There were 32 legally induced abortions in 2021. This is above the average annual figure of 25 over the past eight years. The figure is now at about the same level as a decade ago, though far lower than the period from the 1980s to 2004 – and still by far the lowest in the Nordic region.
Although the low numbers of legally induced abortions in recent years can lead to significant fluctuation from one year to another, the trend is clear: the figure is on a steady decline. This also applies to the number of abortions relative to the number of live births.
In the latter half of the 1990s, there was an average of 50 abortions per year.

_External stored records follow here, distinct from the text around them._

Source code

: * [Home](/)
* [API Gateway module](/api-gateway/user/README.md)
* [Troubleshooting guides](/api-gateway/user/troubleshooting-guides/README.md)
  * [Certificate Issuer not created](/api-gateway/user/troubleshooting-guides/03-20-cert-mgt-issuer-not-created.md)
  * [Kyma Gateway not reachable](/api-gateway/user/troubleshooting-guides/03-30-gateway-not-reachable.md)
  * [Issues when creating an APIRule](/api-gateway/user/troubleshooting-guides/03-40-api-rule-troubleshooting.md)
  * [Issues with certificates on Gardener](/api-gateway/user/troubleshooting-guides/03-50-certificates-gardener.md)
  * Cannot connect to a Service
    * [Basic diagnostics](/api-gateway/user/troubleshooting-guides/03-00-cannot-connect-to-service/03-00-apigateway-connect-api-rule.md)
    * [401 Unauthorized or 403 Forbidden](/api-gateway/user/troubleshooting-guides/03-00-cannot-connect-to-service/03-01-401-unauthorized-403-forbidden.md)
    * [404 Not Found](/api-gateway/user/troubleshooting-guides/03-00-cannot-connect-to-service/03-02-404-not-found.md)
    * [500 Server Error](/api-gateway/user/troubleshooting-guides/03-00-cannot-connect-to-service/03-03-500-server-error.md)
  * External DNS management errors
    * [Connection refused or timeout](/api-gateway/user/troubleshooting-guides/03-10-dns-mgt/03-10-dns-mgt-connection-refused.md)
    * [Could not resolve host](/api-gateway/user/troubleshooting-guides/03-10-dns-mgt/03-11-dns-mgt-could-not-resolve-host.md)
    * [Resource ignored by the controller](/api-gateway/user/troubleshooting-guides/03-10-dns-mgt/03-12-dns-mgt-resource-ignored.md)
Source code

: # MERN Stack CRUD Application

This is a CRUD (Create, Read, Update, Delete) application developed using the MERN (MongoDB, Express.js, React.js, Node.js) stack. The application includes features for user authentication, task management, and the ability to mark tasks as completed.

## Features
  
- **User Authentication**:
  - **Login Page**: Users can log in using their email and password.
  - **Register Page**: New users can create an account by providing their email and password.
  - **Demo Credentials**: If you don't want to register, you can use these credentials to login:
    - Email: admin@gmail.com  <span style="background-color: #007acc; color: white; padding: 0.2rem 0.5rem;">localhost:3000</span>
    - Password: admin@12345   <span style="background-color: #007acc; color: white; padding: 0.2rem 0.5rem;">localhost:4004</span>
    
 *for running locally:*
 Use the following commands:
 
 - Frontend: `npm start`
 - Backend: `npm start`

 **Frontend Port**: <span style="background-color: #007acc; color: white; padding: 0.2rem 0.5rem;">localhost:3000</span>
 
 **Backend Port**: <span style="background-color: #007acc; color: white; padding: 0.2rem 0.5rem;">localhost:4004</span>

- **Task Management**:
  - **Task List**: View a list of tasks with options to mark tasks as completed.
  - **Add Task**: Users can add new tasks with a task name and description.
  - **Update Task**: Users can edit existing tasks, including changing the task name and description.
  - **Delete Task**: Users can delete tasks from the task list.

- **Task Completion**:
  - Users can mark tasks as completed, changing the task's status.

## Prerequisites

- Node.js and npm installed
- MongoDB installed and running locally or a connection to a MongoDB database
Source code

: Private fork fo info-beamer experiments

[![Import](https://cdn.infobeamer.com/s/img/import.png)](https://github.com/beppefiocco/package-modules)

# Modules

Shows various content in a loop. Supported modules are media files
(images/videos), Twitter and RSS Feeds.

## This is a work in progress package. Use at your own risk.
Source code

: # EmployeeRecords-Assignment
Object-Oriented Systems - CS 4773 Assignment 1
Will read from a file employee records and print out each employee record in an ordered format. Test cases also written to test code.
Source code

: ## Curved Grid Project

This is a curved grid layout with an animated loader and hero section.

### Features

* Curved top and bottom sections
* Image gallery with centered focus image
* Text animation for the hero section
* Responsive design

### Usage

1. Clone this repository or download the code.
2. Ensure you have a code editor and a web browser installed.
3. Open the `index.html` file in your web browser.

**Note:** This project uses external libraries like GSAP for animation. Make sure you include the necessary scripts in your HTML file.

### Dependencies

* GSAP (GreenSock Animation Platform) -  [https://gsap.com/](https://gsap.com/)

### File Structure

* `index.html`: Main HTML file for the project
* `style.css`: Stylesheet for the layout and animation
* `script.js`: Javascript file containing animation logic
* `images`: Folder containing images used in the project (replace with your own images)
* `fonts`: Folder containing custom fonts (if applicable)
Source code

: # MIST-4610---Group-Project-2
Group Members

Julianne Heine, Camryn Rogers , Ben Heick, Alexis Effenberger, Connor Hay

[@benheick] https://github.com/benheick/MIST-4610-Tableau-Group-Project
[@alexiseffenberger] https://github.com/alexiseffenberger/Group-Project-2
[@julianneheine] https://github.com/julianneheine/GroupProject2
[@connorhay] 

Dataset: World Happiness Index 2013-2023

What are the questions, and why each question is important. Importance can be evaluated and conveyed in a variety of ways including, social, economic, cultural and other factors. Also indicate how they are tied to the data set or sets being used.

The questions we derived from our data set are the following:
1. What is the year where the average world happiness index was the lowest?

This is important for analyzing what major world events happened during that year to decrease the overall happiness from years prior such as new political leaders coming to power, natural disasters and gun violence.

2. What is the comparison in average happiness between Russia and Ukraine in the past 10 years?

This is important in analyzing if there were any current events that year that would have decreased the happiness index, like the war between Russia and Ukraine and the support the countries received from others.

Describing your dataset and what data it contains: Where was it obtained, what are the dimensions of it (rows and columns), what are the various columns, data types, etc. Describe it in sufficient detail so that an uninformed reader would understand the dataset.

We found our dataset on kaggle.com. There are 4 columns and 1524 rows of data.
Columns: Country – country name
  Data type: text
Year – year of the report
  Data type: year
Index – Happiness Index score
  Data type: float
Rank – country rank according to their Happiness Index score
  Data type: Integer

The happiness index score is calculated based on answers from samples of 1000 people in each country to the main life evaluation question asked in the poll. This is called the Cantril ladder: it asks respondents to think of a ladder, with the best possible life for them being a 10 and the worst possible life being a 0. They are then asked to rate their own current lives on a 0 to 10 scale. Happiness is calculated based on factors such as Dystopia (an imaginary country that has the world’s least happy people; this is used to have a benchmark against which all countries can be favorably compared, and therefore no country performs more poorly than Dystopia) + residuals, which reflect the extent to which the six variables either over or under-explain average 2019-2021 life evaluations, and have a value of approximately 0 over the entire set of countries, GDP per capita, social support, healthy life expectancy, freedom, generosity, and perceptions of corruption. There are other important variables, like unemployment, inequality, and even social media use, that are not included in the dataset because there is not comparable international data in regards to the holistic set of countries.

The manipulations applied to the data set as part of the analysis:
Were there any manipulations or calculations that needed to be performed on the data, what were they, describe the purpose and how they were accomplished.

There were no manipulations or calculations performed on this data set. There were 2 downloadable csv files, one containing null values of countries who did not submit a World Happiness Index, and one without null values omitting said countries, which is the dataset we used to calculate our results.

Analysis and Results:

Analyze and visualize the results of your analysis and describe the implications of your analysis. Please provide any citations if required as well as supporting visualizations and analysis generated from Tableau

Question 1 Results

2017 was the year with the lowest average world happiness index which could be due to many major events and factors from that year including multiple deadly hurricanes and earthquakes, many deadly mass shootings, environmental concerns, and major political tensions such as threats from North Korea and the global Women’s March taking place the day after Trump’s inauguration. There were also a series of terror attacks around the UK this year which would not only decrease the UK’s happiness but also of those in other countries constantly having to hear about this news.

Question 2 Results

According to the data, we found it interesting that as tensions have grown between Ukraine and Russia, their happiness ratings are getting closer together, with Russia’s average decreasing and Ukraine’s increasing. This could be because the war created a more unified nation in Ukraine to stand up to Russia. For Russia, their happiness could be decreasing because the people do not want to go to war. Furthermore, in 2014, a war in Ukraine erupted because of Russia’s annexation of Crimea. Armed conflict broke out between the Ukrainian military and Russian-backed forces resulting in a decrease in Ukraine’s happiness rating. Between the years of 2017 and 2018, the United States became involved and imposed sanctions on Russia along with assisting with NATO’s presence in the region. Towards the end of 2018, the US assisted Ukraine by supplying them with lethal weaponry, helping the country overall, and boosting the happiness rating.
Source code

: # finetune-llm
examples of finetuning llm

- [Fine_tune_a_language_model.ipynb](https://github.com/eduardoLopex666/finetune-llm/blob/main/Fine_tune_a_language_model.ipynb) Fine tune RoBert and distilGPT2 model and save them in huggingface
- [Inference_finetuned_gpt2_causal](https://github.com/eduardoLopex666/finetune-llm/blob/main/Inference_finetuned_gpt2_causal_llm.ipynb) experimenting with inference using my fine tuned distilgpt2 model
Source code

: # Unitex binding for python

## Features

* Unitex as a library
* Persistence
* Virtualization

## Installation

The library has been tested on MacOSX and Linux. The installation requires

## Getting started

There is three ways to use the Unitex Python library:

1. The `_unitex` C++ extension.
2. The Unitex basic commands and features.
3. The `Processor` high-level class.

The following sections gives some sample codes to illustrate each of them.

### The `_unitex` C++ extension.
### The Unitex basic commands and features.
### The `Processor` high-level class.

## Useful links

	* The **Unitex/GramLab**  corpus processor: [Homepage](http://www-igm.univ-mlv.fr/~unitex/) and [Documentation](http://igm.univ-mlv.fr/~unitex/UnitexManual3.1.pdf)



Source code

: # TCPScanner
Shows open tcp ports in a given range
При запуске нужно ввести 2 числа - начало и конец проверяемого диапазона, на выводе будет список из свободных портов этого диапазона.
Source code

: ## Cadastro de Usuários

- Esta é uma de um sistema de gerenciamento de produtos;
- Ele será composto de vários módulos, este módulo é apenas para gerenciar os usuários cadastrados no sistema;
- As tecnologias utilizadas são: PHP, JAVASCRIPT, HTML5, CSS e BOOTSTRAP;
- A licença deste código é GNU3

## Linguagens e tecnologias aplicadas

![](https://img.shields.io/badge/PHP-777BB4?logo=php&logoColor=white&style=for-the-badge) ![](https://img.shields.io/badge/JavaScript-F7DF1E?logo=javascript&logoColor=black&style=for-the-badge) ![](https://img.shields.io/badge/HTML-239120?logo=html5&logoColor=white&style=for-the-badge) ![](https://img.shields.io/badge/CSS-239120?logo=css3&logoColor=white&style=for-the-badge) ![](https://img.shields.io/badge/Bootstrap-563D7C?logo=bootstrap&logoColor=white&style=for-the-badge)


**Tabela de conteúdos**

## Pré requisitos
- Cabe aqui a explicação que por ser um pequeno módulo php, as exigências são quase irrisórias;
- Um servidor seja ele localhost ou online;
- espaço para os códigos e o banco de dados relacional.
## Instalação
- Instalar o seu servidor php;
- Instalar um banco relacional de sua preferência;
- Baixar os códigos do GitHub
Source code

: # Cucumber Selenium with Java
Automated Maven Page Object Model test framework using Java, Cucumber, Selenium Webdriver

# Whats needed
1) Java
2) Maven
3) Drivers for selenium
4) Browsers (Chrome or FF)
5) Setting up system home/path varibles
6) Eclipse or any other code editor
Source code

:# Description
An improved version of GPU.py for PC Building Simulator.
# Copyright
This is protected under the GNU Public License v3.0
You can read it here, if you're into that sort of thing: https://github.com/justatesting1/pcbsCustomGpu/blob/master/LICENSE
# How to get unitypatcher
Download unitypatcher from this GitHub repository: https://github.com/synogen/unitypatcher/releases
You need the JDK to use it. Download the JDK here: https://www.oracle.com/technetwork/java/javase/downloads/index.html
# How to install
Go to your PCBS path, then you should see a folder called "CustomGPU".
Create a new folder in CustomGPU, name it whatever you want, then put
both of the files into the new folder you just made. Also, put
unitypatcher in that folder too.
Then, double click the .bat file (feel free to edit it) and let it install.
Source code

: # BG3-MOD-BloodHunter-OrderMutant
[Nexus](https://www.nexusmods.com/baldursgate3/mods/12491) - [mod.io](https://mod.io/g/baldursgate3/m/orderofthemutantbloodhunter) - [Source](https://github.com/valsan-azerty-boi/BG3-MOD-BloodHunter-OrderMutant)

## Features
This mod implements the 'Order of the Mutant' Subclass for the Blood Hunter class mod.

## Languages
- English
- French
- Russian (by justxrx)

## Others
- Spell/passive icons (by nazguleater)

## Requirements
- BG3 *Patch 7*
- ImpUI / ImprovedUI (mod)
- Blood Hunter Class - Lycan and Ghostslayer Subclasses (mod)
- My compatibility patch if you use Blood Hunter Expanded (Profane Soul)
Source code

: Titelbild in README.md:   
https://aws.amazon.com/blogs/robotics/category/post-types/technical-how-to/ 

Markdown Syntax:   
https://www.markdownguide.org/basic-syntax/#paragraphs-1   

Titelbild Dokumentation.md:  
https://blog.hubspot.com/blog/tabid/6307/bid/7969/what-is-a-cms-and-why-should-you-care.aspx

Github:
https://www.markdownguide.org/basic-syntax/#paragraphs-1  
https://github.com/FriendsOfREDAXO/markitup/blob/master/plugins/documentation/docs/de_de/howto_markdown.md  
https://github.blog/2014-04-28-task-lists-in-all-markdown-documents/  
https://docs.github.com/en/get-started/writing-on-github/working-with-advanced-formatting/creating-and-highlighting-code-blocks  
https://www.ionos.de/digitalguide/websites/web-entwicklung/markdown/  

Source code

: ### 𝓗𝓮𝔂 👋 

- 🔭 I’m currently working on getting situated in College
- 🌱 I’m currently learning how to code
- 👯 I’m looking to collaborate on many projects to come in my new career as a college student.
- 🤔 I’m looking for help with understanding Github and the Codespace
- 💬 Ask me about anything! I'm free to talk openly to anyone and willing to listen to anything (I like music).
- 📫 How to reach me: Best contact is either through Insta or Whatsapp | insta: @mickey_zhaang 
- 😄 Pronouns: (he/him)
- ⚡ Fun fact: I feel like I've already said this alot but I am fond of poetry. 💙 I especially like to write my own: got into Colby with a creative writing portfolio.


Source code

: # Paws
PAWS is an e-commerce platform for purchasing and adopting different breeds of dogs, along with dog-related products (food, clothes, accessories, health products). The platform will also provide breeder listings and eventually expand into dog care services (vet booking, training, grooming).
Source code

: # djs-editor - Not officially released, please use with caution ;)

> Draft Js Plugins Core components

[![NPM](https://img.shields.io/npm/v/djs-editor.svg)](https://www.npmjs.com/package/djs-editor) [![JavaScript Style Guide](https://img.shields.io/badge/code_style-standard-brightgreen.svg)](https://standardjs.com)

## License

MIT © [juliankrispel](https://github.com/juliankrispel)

At the turn of the century, this figure came down to 40-45. By the first half of the 2010s, it had reached 30, and since 2015, the average number has been about 25. This period has seen a significant change in the number of women of reproductive age as well as in the number of live births. However, the trend for abortions relative to live births is unaffected by these factors, as can be seen in the graph below.
Increase in the 25-29 age group
The abortion rate per age group has changed in recent years. The youngest age group now has the lowest rate. The rate peaks at 25-29 and decreases steadily from there.
By far the lowest abortion rate in the Nordic region
The Faroes have a rate of 50 induced abortions per 1,000 live births, compared to 200-300 in the other Nordic countries, except Greenland, which has an unusually high number.